Despite growing up in the Catholic Church and attending parochial school, Gladys Verdejo said that for years her faith didn't extend much beyond attending Sunday Mass.

But an invitation to a worship service at the Lamb's Church of Nazarene in New York City seven years ago changed that.

"I fell in love," said Verdejo, who was born in Puerto Rico, of her experience visiting an evangelical church.

Vox Wrote:Likely, she met people who actually love God instead of just having memorized a bunch of rules. She encountered a community that serves each other, that has some joy about them.

On a recent Sunday at the Lamb’s Church, Verdejo was among a large number of Latino congregants worshipping to gospel songs in Spanish. When the Rev. Gabriel Salguero took to the pulpit, he began his sermon with a fiery message: “Education is power! Ignorance is slavery!”

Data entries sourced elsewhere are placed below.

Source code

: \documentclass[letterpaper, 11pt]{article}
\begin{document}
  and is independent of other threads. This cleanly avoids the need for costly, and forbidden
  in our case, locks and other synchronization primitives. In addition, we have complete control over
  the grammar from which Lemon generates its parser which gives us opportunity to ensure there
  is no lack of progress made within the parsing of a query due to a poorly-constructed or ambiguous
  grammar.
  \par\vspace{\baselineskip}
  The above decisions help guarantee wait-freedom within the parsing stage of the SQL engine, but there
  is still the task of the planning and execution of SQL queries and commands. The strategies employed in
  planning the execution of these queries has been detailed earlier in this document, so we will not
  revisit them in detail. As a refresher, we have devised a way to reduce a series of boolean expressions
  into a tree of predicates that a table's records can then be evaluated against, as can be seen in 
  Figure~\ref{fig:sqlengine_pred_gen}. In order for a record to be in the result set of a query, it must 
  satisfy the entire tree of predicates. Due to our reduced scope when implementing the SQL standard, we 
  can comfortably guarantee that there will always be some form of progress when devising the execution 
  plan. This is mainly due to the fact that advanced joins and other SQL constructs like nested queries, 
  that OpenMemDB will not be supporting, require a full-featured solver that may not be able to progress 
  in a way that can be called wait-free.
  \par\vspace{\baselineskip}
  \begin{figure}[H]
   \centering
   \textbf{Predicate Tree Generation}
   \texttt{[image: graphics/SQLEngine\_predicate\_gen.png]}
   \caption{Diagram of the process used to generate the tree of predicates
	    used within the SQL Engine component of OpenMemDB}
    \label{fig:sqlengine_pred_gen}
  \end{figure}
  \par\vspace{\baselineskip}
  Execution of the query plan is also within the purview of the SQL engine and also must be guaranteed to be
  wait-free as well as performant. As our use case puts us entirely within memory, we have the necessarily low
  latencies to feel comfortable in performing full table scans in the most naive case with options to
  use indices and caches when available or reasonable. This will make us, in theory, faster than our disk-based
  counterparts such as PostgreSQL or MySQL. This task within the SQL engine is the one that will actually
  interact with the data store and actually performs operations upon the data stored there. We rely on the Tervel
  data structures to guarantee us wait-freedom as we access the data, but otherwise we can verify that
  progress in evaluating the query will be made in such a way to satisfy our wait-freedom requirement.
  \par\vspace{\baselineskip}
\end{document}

Vox Wrote:Reverend Salguero needs to get more educated about History, then embrace Tradition and continue focusing on conversion of the heart.

According to Verdejo, it was this message of empowerment and a direct connection to the gospel she felt she was lacking in the Catholic Church. “I feel more comfortable and at home here. I have a lot to learn still, but it's great,” she said.


Shifting Denomination

As millions of Catholics throughout the country await Pope Francis’s first U.S. visit this September, the steady movement of Hispanics, like Gladys Verdejo, away from the Catholic Church underscores a dilemma for the church: Despite efforts to attract and retain U.S. Latinos through expansion of lay ministry positions and support for immigration reform, many Hispanics continue to convert to an evangelical church or abandon their faith altogether.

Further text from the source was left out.